ACTIVITY:
Report, from the records below, every line where the word "return" appears.

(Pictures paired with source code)

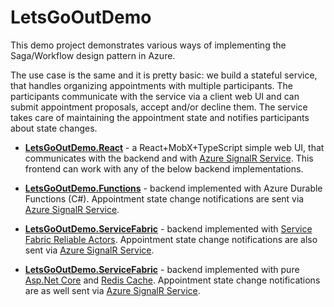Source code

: # LetsGoOutDemo

This demo project demonstrates various ways of implementing the Saga/Workflow design pattern in Azure.

The use case is the same and it is pretty basic: we build a stateful service, that handles organizing appointments with multiple participants. The participants communicate with the service via a client web UI and can submit appointment proposals, accept and/or decline them. The service takes care of maintaining the appointment state and notifies participants about state changes.

* [**LetsGoOutDemo.React**](https://github.com/scale-tone/LetsGoOutDemo/tree/master/frontend/letsgooutdemo.react#letsgooutdemoreact) - a React+MobX+TypeScript simple web UI, that communicates with the backend and with [Azure SignalR Service](https://docs.microsoft.com/en-us/azure/azure-signalr/signalr-overview). This frontend can work with any of the below backend implementations.

* [**LetsGoOutDemo.Functions**](https://github.com/scale-tone/LetsGoOutDemo/tree/master/backend/LetsGoOutDemo.Functions#letsgooutdemofunctions) - backend implemented with Azure Durable Functions (C#). Appointment state change notifications are sent via [Azure SignalR Service](https://docs.microsoft.com/en-us/azure/azure-signalr/signalr-overview).

* [**LetsGoOutDemo.ServiceFabric**](https://github.com/scale-tone/LetsGoOutDemo/tree/master/backend/LetsGoOutDemo.ServiceFabric#letsgooutdemoservicefabric) - backend implemented with [Service Fabric Reliable Actors](https://docs.microsoft.com/en-us/azure/service-fabric/service-fabric-reliable-actors-introduction). Appointment state change notifications are also sent via [Azure SignalR Service](https://docs.microsoft.com/en-us/azure/azure-signalr/signalr-overview).

* [**LetsGoOutDemo.ServiceFabric**](https://github.com/scale-tone/LetsGoOutDemo/tree/master/backend/LetsGoOutDemo.AspNetCore#letsgooutdemoaspnetcore) - backend implemented with pure [Asp.Net Core](https://github.com/aspnet/AspNetCore) and [Redis Cache](https://redis.io). Appointment state change notifications are as well sent via [Azure SignalR Service](https://docs.microsoft.com/en-us/azure/azure-signalr/signalr-overview).
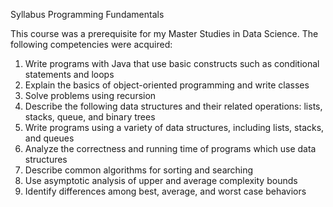Syllabus Programming Fundamentals

This course was a prerequisite for my Master Studies in Data Science.
The following competencies were acquired:

1. Write programs with Java that use basic constructs such as conditional statements and loops
2. Explain the basics of object-oriented programming and write classes
3. Solve problems using recursion 
4. Describe the following data structures and their related operations: lists, stacks, queue, and binary trees
5. Write programs using a variety of data structures, including lists, stacks, and queues
6. Analyze the correctness and running time of programs which use data structures 
7. Describe common algorithms for  sorting and searching
8. Use asymptotic analysis of upper and average complexity bounds
9. Identify differences among best, average, and worst case behaviors
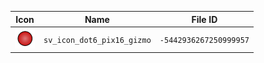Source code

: | Icon | Name | File ID |
| ---  | ---  | ---     |
| ![](sv_icon_dot6_pix16_gizmo.png) | `sv_icon_dot6_pix16_gizmo` | `-5442936267250999957` |
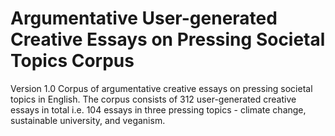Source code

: # Argumentative User-generated Creative Essays on Pressing Societal Topics Corpus 
Version 1.0
Corpus of argumentative creative essays on pressing societal topics in English. The corpus consists of 312 user-generated creative essays in total i.e. 104 essays in three pressing topics - climate change, sustainable university, and veganism. 
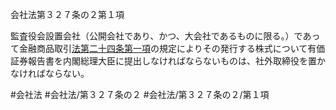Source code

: 会社法第３２７条の２第１項

監査役会設置会社（公開会社であり、かつ、大会社であるものに限る。）であって金融商品取引[法第二十四条第一項](会社法＿＿＿＿第２４条第１項)の規定によりその発行する株式について有価証券報告書を内閣総理大臣に提出しなければならないものは、社外取締役を置かなければならない。

#会社法
#会社法/第３２７条の２
#会社法/第３２７条の２/第１項

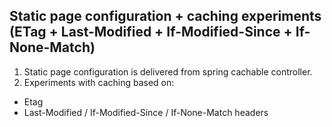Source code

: Static page configuration + caching experiments (ETag + Last-Modified + If-Modified-Since + If-None-Match) 
---
1. Static page configuration is delivered from spring cachable controller.
2. Experiments with caching based on:
* Etag
* Last-Modified / If-Modified-Since / If-None-Match headers

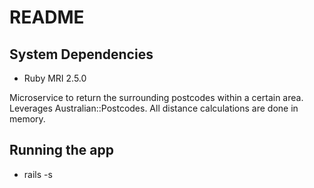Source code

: # README

## System Dependencies
- Ruby MRI 2.5.0

Microservice to return the surrounding postcodes within a certain area.
Leverages Australian::Postcodes. All distance calculations are done in memory.

## Running the app
- rails -s

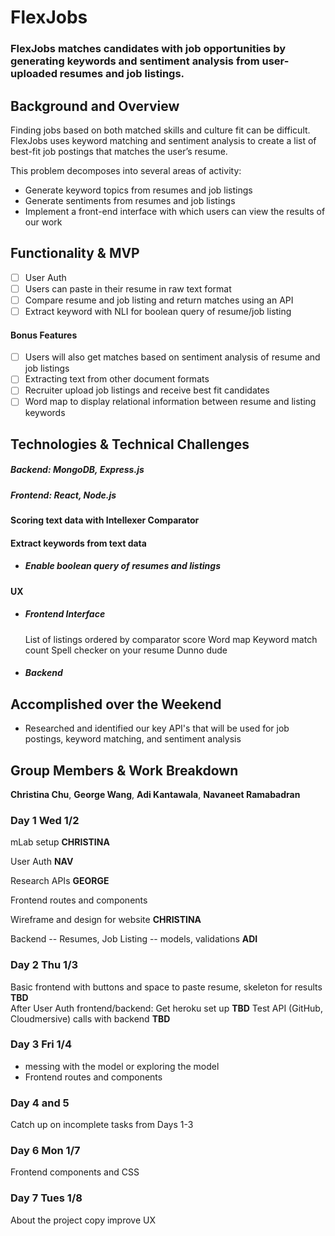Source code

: # FlexJobs

### FlexJobs matches candidates with job opportunities by generating keywords and sentiment analysis from user-uploaded resumes and job listings. 

## Background and Overview

Finding jobs based on both matched skills and culture fit can be difficult. FlexJobs uses keyword matching and sentiment analysis to create a list of best-fit job postings that matches the user’s resume. 

This problem decomposes into several areas of activity:
  * Generate keyword topics from resumes and job listings   
  * Generate sentiments from resumes and job listings 
  * Implement a front-end interface with which users can view the results of our work 

## Functionality & MVP

   - [ ] User Auth
   - [ ] Users can paste in their resume in raw text format  
   - [ ] Compare resume and job listing and return matches using an API 
   - [ ] Extract keyword with NLI for boolean query of resume/job listing

#### Bonus Features

   - [ ] Users will also get matches based on sentiment analysis of resume and job listings
   - [ ] Extracting text from other document formats 
   - [ ] Recruiter upload job listings and receive best fit candidates
   - [ ] Word map to display relational information between resume and listing keywords

## Technologies & Technical Challenges
  ##### Backend: MongoDB, Express.js 
  ##### Frontend: React, Node.js

#### Scoring text data with Intellexer Comparator


#### Extract keywords from text data 
  + ##### Enable boolean query of resumes and listings


#### UX
  + ##### Frontend Interface
	List of listings ordered by comparator score
	Word map
	Keyword match count
	Spell checker on your resume
	Dunno dude

  + ##### Backend


## Accomplished over the Weekend
 - Researched and identified our key API's that will be used for job postings, keyword matching, and sentiment analysis 
 
## Group Members & Work Breakdown

**Christina Chu**,
**George Wang**,
**Adi Kantawala**,
**Navaneet Ramabadran**

### Day 1 Wed 1/2
mLab setup **CHRISTINA** 

User Auth **NAV**

Research APIs **GEORGE** 

Frontend routes and components 

Wireframe and design for website **CHRISTINA** 

Backend -- Resumes, Job Listing -- models, validations **ADI** 

### Day 2 Thu 1/3
Basic frontend with buttons and space to paste resume, skeleton for results **TBD**  
After User Auth frontend/backend: Get heroku set up **TBD**
Test API (GitHub, Cloudmersive) calls with backend **TBD** 

### Day 3 Fri 1/4
  - messing with the model or exploring the model
  - Frontend routes and components 

### Day 4 and 5 
Catch up on incomplete tasks from Days 1-3

### Day 6 Mon 1/7
Frontend components and CSS 

### Day 7 Tues 1/8 
About the project copy
improve UX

COMPLETED EXERCISE:
Microservice to return the surrounding postcodes within a certain area.
   - [ ] Compare resume and job listing and return matches using an API 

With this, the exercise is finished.